— Как долго носится такой мех?
— Года три-четыре, если надевать только по воскресеньям. Что с тобой?
— Ничего.
Конечно, ничего. Просто непроизвольная гримаса.
— Принести тебе шлепанцы?
— Нет, мне придется выйти. Эрнест в школе?
— Давно. Ты забыл, что уже девять?
Он потряс голубой бидончик и вылил остатки водки в стакан.
— Ну вот! — сказал он, вытирая губы.
— Что — вот?
— Вот и все! И ничего. В общем, конец. Тебе не понять.
— Что это с тобой сегодня?
— А что со мной?
— Не пойму. Ты какой-то странный. Мне даже боязно.
— С чего бы?
Он стоял спиной к огню, руки за спиной, в своей обычной позе. На столе, рядом с грязными тарелками, как живая, растянулась лиса и лежал голубой плащ, от которого попахивало резиной.
— Ах да! Дядя Виктор сказал еще, что такие плащи носить вредно, они не дают коже дышать.

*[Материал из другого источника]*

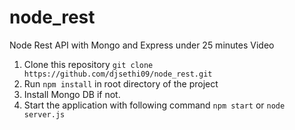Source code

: # node_rest
Node Rest API with Mongo and Express under 25 minutes Video
1. Clone this repository `git clone https://github.com/djsethi09/node_rest.git`
2. Run `npm install` in root directory of the project
3. Install Mongo DB if not.
4. Start the application with following command `npm start` or `node server.js`
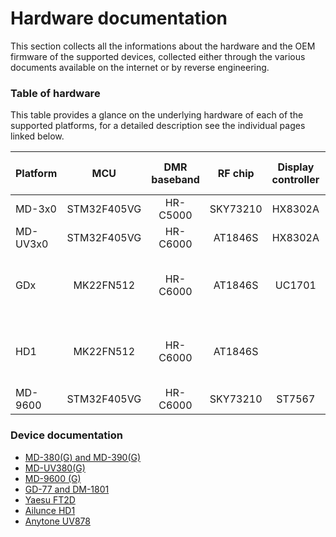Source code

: # Hardware documentation

This section collects all the informations about the hardware and the OEM firmware of the supported devices, collected either through the various documents available on the internet or by reverse engineering.

### Table of hardware

This table provides a glance on the underlying hardware of each of the supported platforms, for a detailed description see the individual pages linked below.

| Platform |     MCU     | DMR baseband |  RF chip | Display controller |             Non volatile memory             |   GPS     |
|----------|:-----------:|:------------:|:--------:|:------------------:|:-------------------------------------------:|:---------:|
| MD-3x0   | STM32F405VG |   HR-C5000   | SKY73210 |       HX8302A      |              25Q128FV SPI flash             | JS-M710   |
| MD-UV3x0 | STM32F405VG |   HR-C6000   |  AT1846S |       HX8302A      |              25Q128FV SPI flash             | JS-H210   |
| GDx      |  MK22FN512  |   HR-C6000   |  AT1846S |       UC1701       | 25Q80BV  SPI flash +<br>AT24C512 I2C EEPROM |    -      |
| HD1      |  MK22FN512  |   HR-C6000   |  AT1846S |                    | 25Q80BV  SPI flash +<br>AT24C512 I2C EEPROM | ST-26-U7L |
| MD-9600  | STM32F405VG |   HR-C6000   | SKY73210 |       ST7567       |              25Q128FV SPI flash             | JS-M710   |

### Device documentation

* [MD-380(G) and MD-390(G)](hardware/md380.md)
* [MD-UV380(G)](hardware/mduv380.md)
* [MD-9600 (G)](hardware/md9600.md)
* [GD-77 and DM-1801](hardware/gd77.md)
* [Yaesu FT2D](hardware/ft2d.md)
* [Ailunce HD1](hardware/hd1.md)
* [Anytone UV878](hardware/uv878.md)

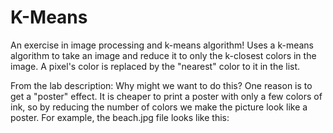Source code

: K-Means
=======

An exercise in image processing and k-means algorithm! 
Uses a k-means algorithm to take an image and reduce it to only the k-closest colors in the image. A pixel's color is replaced by the "nearest" color to it in the list.

From the lab description:
Why might we want to do this? One reason is to get a "poster" effect. It is cheaper to print a poster with only a few colors of ink, so by reducing the number of colors we make the picture look like a poster. For example, the beach.jpg file looks like this:
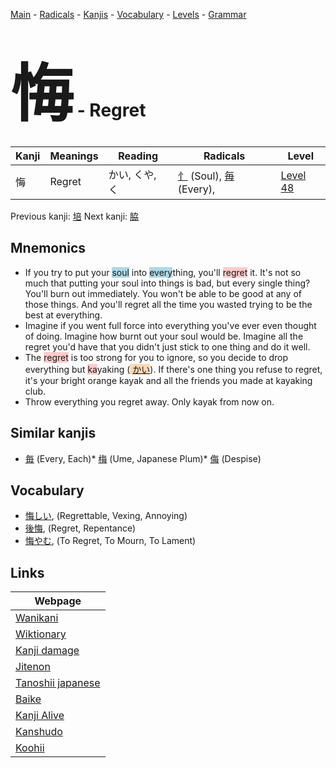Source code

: <style> bigfont {font-size: 100px}</style>
[Main](../README.md) -
[Radicals](../radicals.md) -
[Kanjis](../kanjis.md) -
[Vocabulary](../vocabulary.md) -
[Levels](../levels.md) -
[Grammar](../grammar.md)
# <bigfont> 悔</bigfont> - Regret 

| Kanji | Meanings | Reading | Radicals | Level |
| --- | --- | --- | --- | --- |
| 悔 | Regret | かい, くや, く | [忄](../radicals/忄.md) (Soul), [毎](../radicals/毎.md) (Every),  | [Level 48](../levels/wk_level48.md) |

Previous kanji: [培](培.md) Next kanji: [脇](脇.md) 

## Mnemonics
 * If you try to put your <span style="background-color:#ADD8E6"> soul</span> into <span style="background-color:#ADD8E6"> every</span>thing, you'll <span style="background-color:#ffcccb"> regret</span> it. It's not so much that putting your soul into things is bad, but every single thing? You'll burn out immediately. You won't be able to be good at any of those things. And you'll regret all the time you wasted trying to be the best at everything.
* Imagine if you went full force into everything you've ever even thought of doing. Imagine how burnt out your soul would be. Imagine all the regret you'd have that you didn't just stick to one thing and do it well.
* The <span style="background-color:#ffcccb"> regret</span> is too strong for you to ignore, so you decide to drop everything but <span style="background-color:#ffcccb"> ka</span>yaking (<span style="background-color:#fed8b1"> [かい](https://jisho.org/search/かい)</span>). If there's one thing you refuse to regret, it's your bright orange kayak and all the friends you made at kayaking club.
* Throw everything you regret away. Only kayak from now on.


## Similar kanjis
 * [毎](毎.md) (Every, Each)* [梅](梅.md) (Ume, Japanese Plum)* [侮](侮.md) (Despise)


## Vocabulary
 * [悔しい](../vocabulary/悔.md), (Regrettable, Vexing, Annoying)
* [後悔](../vocabulary/悔.md), (Regret, Repentance)
* [悔やむ](../vocabulary/悔.md), (To Regret, To Mourn, To Lament)



## Links 

| Webpage |
| --- |
| [Wanikani          ](https://www.wanikani.com/kanji/悔) |
| [Wiktionary        ](https://en.wiktionary.org/wiki/悔) |
| [Kanji damage      ](http://www.kanjidamage.com/kanji/search?utf8=✓&q=悔) |
| [Jitenon           ](https://jitenon.com/kanji/悔) |
| [Tanoshii japanese ](https://www.tanoshiijapanese.com/dictionary/kanji.cfm?k=悔) |
| [Baike             ](https://baike.baidu.com/item/悔) |
| [Kanji Alive       ](https://app.kanjialive.com/悔) |
| [Kanshudo          ](https://www.kanshudo.com/searchmn?q=悔) |
| [Koohii            ](https://kanji.koohii.com/study/kanji/悔) |
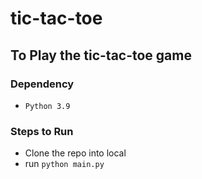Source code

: # tic-tac-toe

## To Play the tic-tac-toe game

### Dependency
- `Python 3.9`

### Steps to Run
- Clone the repo into local
- run `python main.py`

Тепло разморило Малуэна. Он чувствовал, как его обволакивает лень, и решил встряхнуться, пока не поздно.
— Дай мне фуражку. Нет, не новую. Еще сгодится и старая.
Под лестницей он остановился, услышал, как жена подметает пол, взялся было за перила, но передумал.
— Привет, Жанна! — крикнул он.
— Ты не ложишься?
— Лягу позже.
— Если увидишь колбасника, скажи ему, что…
— Не нужно. Я принес колбасы.
Он повернулся к дочери и, как обычно, небрежно поцеловал ее не то в щеку, не то в волосы.
— Пока, — сказала она.
Он промолчал, открыл дверь и захлопнул ее, переступив через порог из синеватого камня.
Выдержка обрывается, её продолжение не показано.